*** Data to use

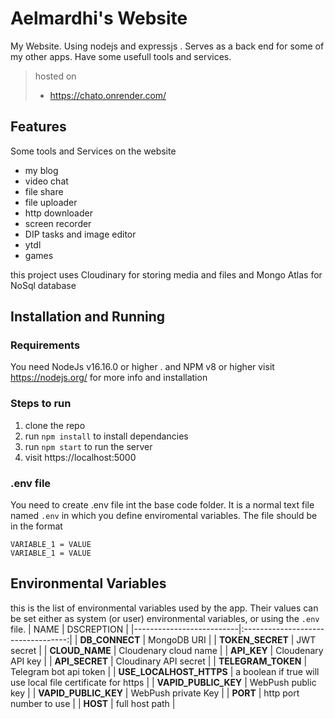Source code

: # Aelmardhi's Website
My Website. Using nodejs and expressjs . Serves as a back end for some of my other apps. Have some usefull tools and services.


> hosted on
> * https://chato.onrender.com/  

## Features
Some tools and Services on the website

* my blog
* video chat
* file share
* file uploader
* http downloader
* screen recorder
* DIP tasks and image editor
* ytdl
* games

this project uses Cloudinary for storing media and files and Mongo Atlas for NoSql database

## Installation and Running

### Requirements
 You need NodeJs v16.16.0 or higher . and NPM v8 or higher visit https://nodejs.org/ for more info and installation

 ### Steps to run
1. clone the repo
2. run  `npm install` to install dependancies
3. run `npm start` to run the server
4. visit https://localhost:5000 

### .env file 
You need to create .env file int the base code folder. It is a normal text file named `.env` in which you define enviromental variables. The file should be in the format 
```
VARIABLE_1 = VALUE
VARIABLE_1 = VALUE   
```

## Environmental Variables
this is the list of environmental variables used by the app. Their  values can be set either as system (or user) environmental variables, or using the `.env` file.
| NAME                     | DSCREPTION                         |
|--------------------------|:----------------------------------:|
|  **DB_CONNECT**          | MongoDB URI                        |
|  **TOKEN_SECRET**        | JWT secret                         |
|  **CLOUD_NAME**          | Cloudenary cloud name              | 
|  **API_KEY**             | Cloudenary API key                 |
|  **API_SECRET**          | Cloudinary API secret              |
|  **TELEGRAM_TOKEN**      | Telegram bot api token             |
| **USE_LOCALHOST_HTTPS**  | a boolean if true will use local file certificate for https                                      |
| **VAPID_PUBLIC_KEY**     | WebPush public key                 |
| **VAPID_PUBLIC_KEY**     | WebPush private Key                |
| **PORT**                 | http port number to use            |
| **HOST**                 | full host path                     |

******

__Assignment__. Could you print, word for word, the line containing "WebPush private Key" and every line after it through the end of the records, and nothing else?

__Response area__.
| **VAPID_PUBLIC_KEY**     | WebPush private Key                |
| **PORT**                 | http port number to use            |
| **HOST**                 | full host path                     |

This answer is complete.